Experimental results
The logarithmic algorithm shown in Fig.3 has been verified by comparisons with a computational fluid dynamics tool (FLUENT). Fig.4(a) shows a simulated chip example of three layers. The top heat transfer rateh = 0, and the bottom heat transfer rate h = 9000 W/(m 2 K). Six heat sources are in the 5 µm thick heat source region, and the position and the power of each heat source are in Fig.4(b) .
In using the algorithm, A and B were set to 40. However it is recommended that A and B be the powers of 2, to facilitate the DCT/IDCT. The results are shown in Fig.5 , where the left graphs give the temperature distributions obtained from the algorithm, and the right graphs show the relative temperature differences from FLUENT in percentages. The temperature deviations between the two methods are within 1.13% for the heat source region and within 0.07% for the chip bottom. The pre-characterization of IH i j took 1.265 s, and temperature evaluation after pre-characterization took only 8 ms; however, using FLUENT took 112 s to obtain the temperature distribution. The CPU usages were taken from a SUN Blade 1500 machine. Note that in practice, A and B can be doubled to verify the convergence of the algorithm. 
Scalability of the proposed algorithm
Fig .6 shows the calculated heat source region temperature distribution by the proposed algorithm, for the chip in Fig.4(a) , under a randomly generated power density function f . For comparison, a simple matrix-vector product procedure was implemented to simulate the traditional methods [7, 8, 9] , The table in Fig.6 shows the CPU usages of the proposed algorithm (excluding the time for precharacterization, as it need be done only once) and the traditional methods, when A × B was increased from 40 × 40 to 120 × 120. Evidently, the proposed algorithm has superior speed due to its logarithmic complexity, compared to the traditional methods, whose complexities are quadratic. 

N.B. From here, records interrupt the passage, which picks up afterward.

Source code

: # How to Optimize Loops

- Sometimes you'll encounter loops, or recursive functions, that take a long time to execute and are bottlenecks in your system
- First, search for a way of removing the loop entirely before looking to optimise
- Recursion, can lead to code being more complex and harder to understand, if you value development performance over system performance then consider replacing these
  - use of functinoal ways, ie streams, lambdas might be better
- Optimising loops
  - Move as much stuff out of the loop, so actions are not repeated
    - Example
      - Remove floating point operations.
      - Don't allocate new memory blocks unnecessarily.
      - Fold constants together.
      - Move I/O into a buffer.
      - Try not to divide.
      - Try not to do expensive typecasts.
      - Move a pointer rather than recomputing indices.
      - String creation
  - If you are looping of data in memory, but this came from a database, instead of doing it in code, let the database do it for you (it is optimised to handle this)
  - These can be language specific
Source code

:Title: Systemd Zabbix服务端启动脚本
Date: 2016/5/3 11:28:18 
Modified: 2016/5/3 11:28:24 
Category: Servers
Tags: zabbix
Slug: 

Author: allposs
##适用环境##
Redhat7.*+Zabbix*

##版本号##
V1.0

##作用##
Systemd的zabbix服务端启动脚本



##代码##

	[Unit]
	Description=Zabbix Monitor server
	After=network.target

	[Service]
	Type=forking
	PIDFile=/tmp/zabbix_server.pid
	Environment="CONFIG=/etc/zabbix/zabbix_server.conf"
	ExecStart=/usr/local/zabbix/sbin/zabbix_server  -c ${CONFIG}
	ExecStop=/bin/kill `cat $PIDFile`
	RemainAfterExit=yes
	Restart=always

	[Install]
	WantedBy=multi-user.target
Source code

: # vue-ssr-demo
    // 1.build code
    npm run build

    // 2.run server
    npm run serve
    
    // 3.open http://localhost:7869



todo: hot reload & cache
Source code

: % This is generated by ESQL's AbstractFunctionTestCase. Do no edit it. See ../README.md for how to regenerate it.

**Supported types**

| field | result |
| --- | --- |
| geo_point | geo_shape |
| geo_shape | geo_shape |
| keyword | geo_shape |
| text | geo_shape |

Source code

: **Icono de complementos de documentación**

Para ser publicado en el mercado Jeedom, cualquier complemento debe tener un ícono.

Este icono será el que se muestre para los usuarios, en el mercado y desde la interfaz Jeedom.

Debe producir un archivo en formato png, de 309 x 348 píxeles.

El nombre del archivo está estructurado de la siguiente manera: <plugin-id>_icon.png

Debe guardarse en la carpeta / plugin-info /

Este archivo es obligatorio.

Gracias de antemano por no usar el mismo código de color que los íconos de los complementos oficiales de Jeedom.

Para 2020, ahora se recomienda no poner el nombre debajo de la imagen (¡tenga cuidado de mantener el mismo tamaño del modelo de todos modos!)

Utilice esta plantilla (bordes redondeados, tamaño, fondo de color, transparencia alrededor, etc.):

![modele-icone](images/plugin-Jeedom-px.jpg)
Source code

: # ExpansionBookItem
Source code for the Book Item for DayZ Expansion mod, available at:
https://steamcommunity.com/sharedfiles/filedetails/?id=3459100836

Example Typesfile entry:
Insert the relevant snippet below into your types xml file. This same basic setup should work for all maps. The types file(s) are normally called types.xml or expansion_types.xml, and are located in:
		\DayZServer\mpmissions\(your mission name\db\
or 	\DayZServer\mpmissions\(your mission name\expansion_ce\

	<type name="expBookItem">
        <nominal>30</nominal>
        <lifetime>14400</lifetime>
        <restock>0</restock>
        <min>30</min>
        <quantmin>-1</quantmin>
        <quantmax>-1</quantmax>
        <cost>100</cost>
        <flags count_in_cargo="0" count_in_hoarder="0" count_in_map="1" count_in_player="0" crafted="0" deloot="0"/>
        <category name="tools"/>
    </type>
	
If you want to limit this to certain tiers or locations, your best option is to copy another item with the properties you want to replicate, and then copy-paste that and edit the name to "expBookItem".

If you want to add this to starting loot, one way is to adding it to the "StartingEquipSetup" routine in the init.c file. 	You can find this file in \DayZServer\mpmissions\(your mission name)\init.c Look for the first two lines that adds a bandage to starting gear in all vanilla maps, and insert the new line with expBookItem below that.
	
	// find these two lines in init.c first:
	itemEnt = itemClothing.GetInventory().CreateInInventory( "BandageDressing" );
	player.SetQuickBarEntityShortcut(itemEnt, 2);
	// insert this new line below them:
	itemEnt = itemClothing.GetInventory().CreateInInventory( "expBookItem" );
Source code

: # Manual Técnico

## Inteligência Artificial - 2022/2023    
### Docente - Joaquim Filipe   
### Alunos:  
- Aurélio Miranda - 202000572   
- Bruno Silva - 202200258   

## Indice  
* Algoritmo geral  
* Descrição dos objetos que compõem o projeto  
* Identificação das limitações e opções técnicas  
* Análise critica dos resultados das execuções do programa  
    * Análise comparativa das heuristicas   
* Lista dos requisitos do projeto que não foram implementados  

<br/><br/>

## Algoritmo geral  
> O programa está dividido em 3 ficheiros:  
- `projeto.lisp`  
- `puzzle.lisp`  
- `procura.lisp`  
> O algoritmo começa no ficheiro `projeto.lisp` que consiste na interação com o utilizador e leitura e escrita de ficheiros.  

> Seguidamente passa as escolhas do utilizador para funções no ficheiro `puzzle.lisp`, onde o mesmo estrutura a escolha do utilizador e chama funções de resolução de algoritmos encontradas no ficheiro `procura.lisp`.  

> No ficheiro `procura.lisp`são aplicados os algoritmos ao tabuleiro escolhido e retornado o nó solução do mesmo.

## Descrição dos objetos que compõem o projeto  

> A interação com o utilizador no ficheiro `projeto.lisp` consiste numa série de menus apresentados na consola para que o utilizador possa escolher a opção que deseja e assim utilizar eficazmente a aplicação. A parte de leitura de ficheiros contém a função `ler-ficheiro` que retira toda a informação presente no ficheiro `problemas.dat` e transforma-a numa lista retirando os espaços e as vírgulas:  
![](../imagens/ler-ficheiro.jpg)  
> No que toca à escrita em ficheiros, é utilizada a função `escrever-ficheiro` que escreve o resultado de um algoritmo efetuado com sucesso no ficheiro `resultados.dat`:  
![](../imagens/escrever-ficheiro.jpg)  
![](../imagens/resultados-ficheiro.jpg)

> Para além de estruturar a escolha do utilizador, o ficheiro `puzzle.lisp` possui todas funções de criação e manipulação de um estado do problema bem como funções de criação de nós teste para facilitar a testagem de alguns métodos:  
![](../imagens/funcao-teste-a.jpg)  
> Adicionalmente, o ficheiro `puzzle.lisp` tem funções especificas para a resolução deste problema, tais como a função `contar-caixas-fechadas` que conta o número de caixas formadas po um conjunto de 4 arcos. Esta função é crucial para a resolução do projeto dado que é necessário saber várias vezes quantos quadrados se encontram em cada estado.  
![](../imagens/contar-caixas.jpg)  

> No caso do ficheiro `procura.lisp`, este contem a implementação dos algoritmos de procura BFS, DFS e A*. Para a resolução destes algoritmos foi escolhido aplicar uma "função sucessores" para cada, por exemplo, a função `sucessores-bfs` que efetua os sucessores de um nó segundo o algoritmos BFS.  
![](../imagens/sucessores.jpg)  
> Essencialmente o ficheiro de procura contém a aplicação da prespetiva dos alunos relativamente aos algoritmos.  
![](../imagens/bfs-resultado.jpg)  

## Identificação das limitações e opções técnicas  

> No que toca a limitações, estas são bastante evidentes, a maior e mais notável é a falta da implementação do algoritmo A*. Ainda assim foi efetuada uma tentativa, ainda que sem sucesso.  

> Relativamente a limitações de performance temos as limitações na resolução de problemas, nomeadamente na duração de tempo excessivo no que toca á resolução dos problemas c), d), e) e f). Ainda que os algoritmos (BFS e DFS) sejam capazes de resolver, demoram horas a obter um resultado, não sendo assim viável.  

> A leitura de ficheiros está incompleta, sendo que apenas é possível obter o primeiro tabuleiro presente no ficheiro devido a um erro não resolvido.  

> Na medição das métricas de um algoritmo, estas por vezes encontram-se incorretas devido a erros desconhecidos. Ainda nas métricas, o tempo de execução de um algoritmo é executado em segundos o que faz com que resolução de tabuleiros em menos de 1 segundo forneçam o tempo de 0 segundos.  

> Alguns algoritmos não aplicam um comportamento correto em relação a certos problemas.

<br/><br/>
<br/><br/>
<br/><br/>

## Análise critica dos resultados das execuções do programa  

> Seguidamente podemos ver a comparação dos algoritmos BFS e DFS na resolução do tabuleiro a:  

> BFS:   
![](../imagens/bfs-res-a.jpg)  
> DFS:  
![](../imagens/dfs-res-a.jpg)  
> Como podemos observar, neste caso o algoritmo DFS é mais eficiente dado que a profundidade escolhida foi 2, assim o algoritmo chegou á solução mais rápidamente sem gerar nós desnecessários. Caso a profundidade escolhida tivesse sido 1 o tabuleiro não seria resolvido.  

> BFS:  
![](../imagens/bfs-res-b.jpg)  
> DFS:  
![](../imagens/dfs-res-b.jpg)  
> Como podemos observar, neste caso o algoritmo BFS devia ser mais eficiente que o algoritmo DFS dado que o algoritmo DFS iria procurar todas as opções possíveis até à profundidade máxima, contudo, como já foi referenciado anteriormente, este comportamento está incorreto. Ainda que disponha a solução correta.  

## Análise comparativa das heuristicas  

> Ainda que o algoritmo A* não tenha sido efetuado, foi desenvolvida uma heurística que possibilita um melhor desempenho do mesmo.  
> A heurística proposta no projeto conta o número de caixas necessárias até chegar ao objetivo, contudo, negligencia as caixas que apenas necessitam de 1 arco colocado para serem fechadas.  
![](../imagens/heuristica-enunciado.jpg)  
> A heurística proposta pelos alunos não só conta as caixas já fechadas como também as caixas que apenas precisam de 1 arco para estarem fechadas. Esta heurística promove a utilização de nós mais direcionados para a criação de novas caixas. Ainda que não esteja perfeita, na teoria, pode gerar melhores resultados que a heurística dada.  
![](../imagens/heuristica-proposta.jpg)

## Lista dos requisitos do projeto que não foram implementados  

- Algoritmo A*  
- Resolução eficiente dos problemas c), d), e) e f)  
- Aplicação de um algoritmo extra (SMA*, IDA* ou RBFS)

Limitations of the single-layer thermal model
Traditionally, a single-layer thermal model (SLTM) was used to describe a multi-layer chip [7, 9] . Fig.7(a) shows such a single-layer thermal model, where h e is the effective heat transfer rate that can be determined by the approach in [2] , and ET T is named the effective thermal thickness.
Using the chip in Fig.4 , the paper employed the proposed algorithm to analyze the average temperature distribution of the heat source region, by using the SLTM. Fig.7(b) plots the maximum errors of the calculated temperature distribution based on the SLTM, when ET T was varied. The figure shows that the accuracy of the SLTM was very sensitive to ET T . For the chip in Fig.4 , to ensure the temperature errors within 1.97%, both the bulk and solder regions need be modeled, which is, however, beyond the capability of the SLTM. Hence, there are obstacles in using the SLTM for 3-D ICs [16] .
Conclusions
By integrating the eigen-expansion technique and the transmission line theories, the paper derived the multi-layer heat conduction Green's function, based on which a logarithmic full-chip thermal analysis algorithm was introduced. Experiments demonstrated that the algorithm was very accurate and well-scalable, compared to FLUENT and traditional Green's function based methods. In addition, the paper discussed the limitations of the traditional single-layer thermal model.